PROBLEM STATEMENT -
Here is a block of records. Copy every line in it that includes "QuickSettings".

DATASET EXTRACT -
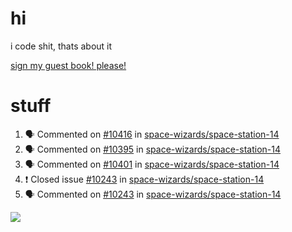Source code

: # hi
i code shit, thats about it

[sign my guest book! please!](https://github.com/Just-a-Unity-Dev/Just-a-Unity-Dev/issues/new?&body=Sign%20my%20guest%20book%20by%20placing%20your%20name%20in%20the%20title,%20how%27d%20you%20get%20to%20this%20page%20and%20why?%20Don%27t%20forget%20you%20have%20an%20entire%20notebook%20in%20your%20hands!)


# stuff
<!--START_SECTION:activity-->
1. 🗣 Commented on [#10416](https://github.com/space-wizards/space-station-14/issues/10416) in [space-wizards/space-station-14](https://github.com/space-wizards/space-station-14)
2. 🗣 Commented on [#10395](https://github.com/space-wizards/space-station-14/issues/10395) in [space-wizards/space-station-14](https://github.com/space-wizards/space-station-14)
3. 🗣 Commented on [#10401](https://github.com/space-wizards/space-station-14/issues/10401) in [space-wizards/space-station-14](https://github.com/space-wizards/space-station-14)
4. ❗️ Closed issue [#10243](https://github.com/space-wizards/space-station-14/issues/10243) in [space-wizards/space-station-14](https://github.com/space-wizards/space-station-14)
5. 🗣 Commented on [#10243](https://github.com/space-wizards/space-station-14/issues/10243) in [space-wizards/space-station-14](https://github.com/space-wizards/space-station-14)
<!--END_SECTION:activity-->

![](https://github-profile-summary-cards.vercel.app/api/cards/profile-details?username=Just-a-Unity-Dev&theme=solarized_dark)
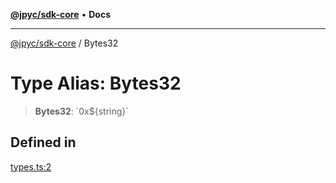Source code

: [**@jpyc/sdk-core**](../README.md) • **Docs**

---

[@jpyc/sdk-core](../globals.md) / Bytes32

# Type Alias: Bytes32

> **Bytes32**: \`0x$\{string\}\`

## Defined in

[types.ts:2](https://github.com/jcam1/sdks/blob/30a458097273f9153f1e5c47ec2aa6b486eaf784/packages/core/src/types.ts#L2)

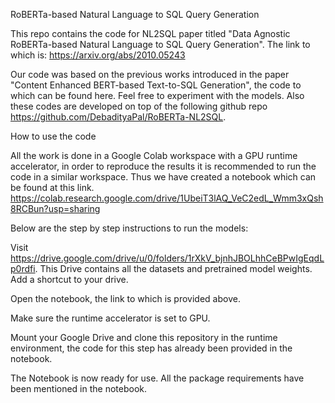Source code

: <h>RoBERTa-based Natural Language to SQL Query Generation</h>

This repo contains the code for NL2SQL paper titled "Data Agnostic RoBERTa-based Natural Language to SQL Query Generation". The link to which is: https://arxiv.org/abs/2010.05243

Our code was based on the previous works introduced in the paper "Content Enhanced BERT-based Text-to-SQL Generation", the code to which can be found here. Feel free to experiment with the models. Also these codes are developed on top of the following github repo https://github.com/DebadityaPal/RoBERTa-NL2SQL.

How to use the code

All the work is done in a Google Colab workspace with a GPU runtime accelerator, in order to reproduce the results it is recommended to run the code in a similar workspace. Thus we have created a notebook which can be found at this link. https://colab.research.google.com/drive/1UbeiT3lAQ_VeC2edL_Wmm3xQsh8RCBun?usp=sharing

Below are the step by step instructions to run the models:

Visit https://drive.google.com/drive/u/0/folders/1rXkV_bjnhJBOLhhCeBPwIgEqdLp0rdfi. This Drive contains all the datasets and pretrained model weights. Add a shortcut to your drive. 

Open the notebook, the link to which is provided above.

Make sure the runtime accelerator is set to GPU.

Mount your Google Drive and clone this repository in the runtime environment, the code for this step has already been provided in the notebook.

The Notebook is now ready for use. All the package requirements have been mentioned in the notebook.
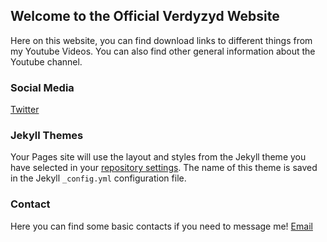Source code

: ## Welcome to the Official Verdyzyd Website

Here on this website, you can find download links to different things from my Youtube Videos. You can also find other general information about the Youtube channel.


### Social Media

[Twitter](https://twitter.com/verdyzyd)

### Jekyll Themes

Your Pages site will use the layout and styles from the Jekyll theme you have selected in your [repository settings](https://github.com/Verdyzyd/verdyzyd.com/settings). The name of this theme is saved in the Jekyll `_config.yml` configuration file.

### Contact

Here you can find some basic contacts if you need to message me! [Email](mailto:48746785+Verdyzyd@users.noreply.github.com)
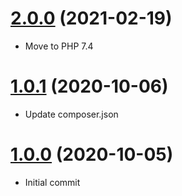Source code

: <a name="2.0.0"></a>
# [2.0.0](https://github.com/atomastic/session) (2021-02-19)
* Move to PHP 7.4

<a name="1.0.1"></a>
# [1.0.1](https://github.com/atomastic/session) (2020-10-06)
* Update composer.json

<a name="1.0.0"></a>
# [1.0.0](https://github.com/atomastic/session) (2020-10-05)
* Initial commit
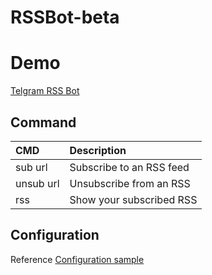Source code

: # RSSBot-beta

# Demo

[Telgram RSS Bot](https://t.me/BRSSBot)

## Command

|CMD|Description|
|:-|:-|
|sub url|Subscribe to an RSS feed|
|unsub url|Unsubscribe from an RSS|
|rss|Show your subscribed RSS|

## Configuration

Reference [Configuration sample](conf.sample.ini)
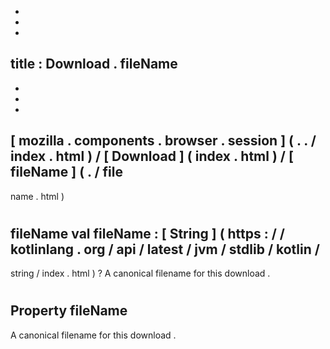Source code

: -
-
-
title
:
Download
.
fileName
-
-
-
-
[
mozilla
.
components
.
browser
.
session
]
(
.
.
/
index
.
html
)
/
[
Download
]
(
index
.
html
)
/
[
fileName
]
(
.
/
file
-
name
.
html
)
#
fileName
val
fileName
:
[
String
]
(
https
:
/
/
kotlinlang
.
org
/
api
/
latest
/
jvm
/
stdlib
/
kotlin
/
-
string
/
index
.
html
)
?
A
canonical
filename
for
this
download
.
#
#
#
Property
fileName
-
A
canonical
filename
for
this
download
.
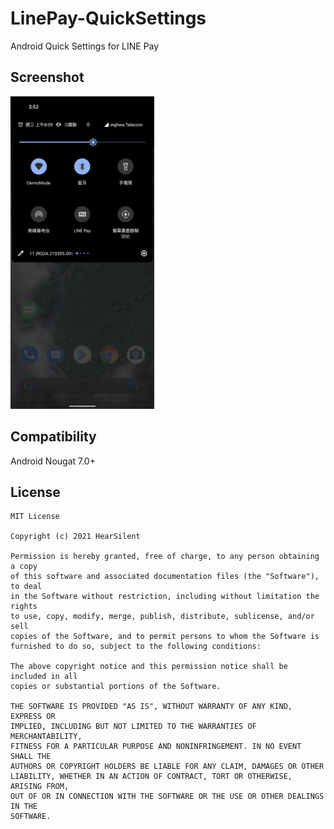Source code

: # LinePay-QuickSettings
Android Quick Settings for LINE Pay

## Screenshot
<img src="https://github.com/hearsilent/LinePay-QuickSettings/raw/main/screenshots/Screenshot_20210302-155215.png" height="500">

## Compatibility

Android Nougat 7.0+

## License

	MIT License

	Copyright (c) 2021 HearSilent

	Permission is hereby granted, free of charge, to any person obtaining a copy
	of this software and associated documentation files (the "Software"), to deal
	in the Software without restriction, including without limitation the rights
	to use, copy, modify, merge, publish, distribute, sublicense, and/or sell
	copies of the Software, and to permit persons to whom the Software is
	furnished to do so, subject to the following conditions:

	The above copyright notice and this permission notice shall be included in all
	copies or substantial portions of the Software.

	THE SOFTWARE IS PROVIDED "AS IS", WITHOUT WARRANTY OF ANY KIND, EXPRESS OR
	IMPLIED, INCLUDING BUT NOT LIMITED TO THE WARRANTIES OF MERCHANTABILITY,
	FITNESS FOR A PARTICULAR PURPOSE AND NONINFRINGEMENT. IN NO EVENT SHALL THE
	AUTHORS OR COPYRIGHT HOLDERS BE LIABLE FOR ANY CLAIM, DAMAGES OR OTHER
	LIABILITY, WHETHER IN AN ACTION OF CONTRACT, TORT OR OTHERWISE, ARISING FROM,
	OUT OF OR IN CONNECTION WITH THE SOFTWARE OR THE USE OR OTHER DEALINGS IN THE
	SOFTWARE.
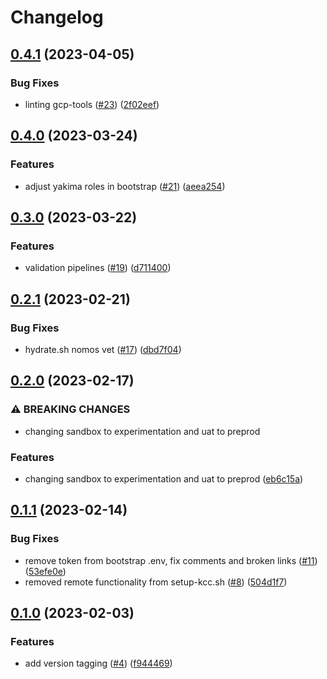 # Changelog

## [0.4.1](https://github.com/ssc-spc-ccoe-cei/gcp-tools/compare/0.4.0...0.4.1) (2023-04-05)


### Bug Fixes

* linting gcp-tools ([#23](https://github.com/ssc-spc-ccoe-cei/gcp-tools/issues/23)) ([2f02eef](https://github.com/ssc-spc-ccoe-cei/gcp-tools/commit/2f02eef0b297c84d0282e398879c27cb63150130))

## [0.4.0](https://github.com/ssc-spc-ccoe-cei/gcp-tools/compare/0.3.0...0.4.0) (2023-03-24)


### Features

* adjust yakima roles in bootstrap ([#21](https://github.com/ssc-spc-ccoe-cei/gcp-tools/issues/21)) ([aeea254](https://github.com/ssc-spc-ccoe-cei/gcp-tools/commit/aeea254441a4484a581c12e71206a11833db6296))

## [0.3.0](https://github.com/ssc-spc-ccoe-cei/gcp-tools/compare/0.2.1...0.3.0) (2023-03-22)


### Features

* validation pipelines ([#19](https://github.com/ssc-spc-ccoe-cei/gcp-tools/issues/19)) ([d711400](https://github.com/ssc-spc-ccoe-cei/gcp-tools/commit/d7114007bbc33d68c915d6658f8763483fade830))

## [0.2.1](https://github.com/ssc-spc-ccoe-cei/gcp-tools/compare/0.2.0...0.2.1) (2023-02-21)


### Bug Fixes

* hydrate.sh nomos vet ([#17](https://github.com/ssc-spc-ccoe-cei/gcp-tools/issues/17)) ([dbd7f04](https://github.com/ssc-spc-ccoe-cei/gcp-tools/commit/dbd7f046625914dc297bc9be0463bdd6fb3b1231))

## [0.2.0](https://github.com/ssc-spc-ccoe-cei/gcp-tools/compare/0.1.1...0.2.0) (2023-02-17)


### ⚠ BREAKING CHANGES

* changing sandbox to experimentation and uat to preprod

### Features

* changing sandbox to experimentation and uat to preprod  ([eb6c15a](https://github.com/ssc-spc-ccoe-cei/gcp-tools/commit/eb6c15a1defdb6bcab19d8fb548eca815fe11374))

## [0.1.1](https://github.com/ssc-spc-ccoe-cei/gcp-tools/compare/0.1.0...0.1.1) (2023-02-14)


### Bug Fixes

* remove token from bootstrap .env, fix comments and broken links ([#11](https://github.com/ssc-spc-ccoe-cei/gcp-tools/issues/11)) ([53efe0e](https://github.com/ssc-spc-ccoe-cei/gcp-tools/commit/53efe0ead73a1bfd0b00a8b07fc7c89424229d7b))
* removed remote functionality from setup-kcc.sh ([#8](https://github.com/ssc-spc-ccoe-cei/gcp-tools/issues/8)) ([504d1f7](https://github.com/ssc-spc-ccoe-cei/gcp-tools/commit/504d1f734f8ff2385be1e7f435e3bf33fe72c1fd))

## [0.1.0](https://github.com/ssc-spc-ccoe-cei/gcp-tools/compare/v0.0.1...0.1.0) (2023-02-03)


### Features

* add version tagging ([#4](https://github.com/ssc-spc-ccoe-cei/gcp-tools/issues/4)) ([f944469](https://github.com/ssc-spc-ccoe-cei/gcp-tools/commit/f9444698fe946787517e5e49853b25110c0cb213))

SOLUTION TO THIS TASK -
: # LinePay-QuickSettings
<img src="https://github.com/hearsilent/LinePay-QuickSettings/raw/main/screenshots/Screenshot_20210302-155215.png" height="500">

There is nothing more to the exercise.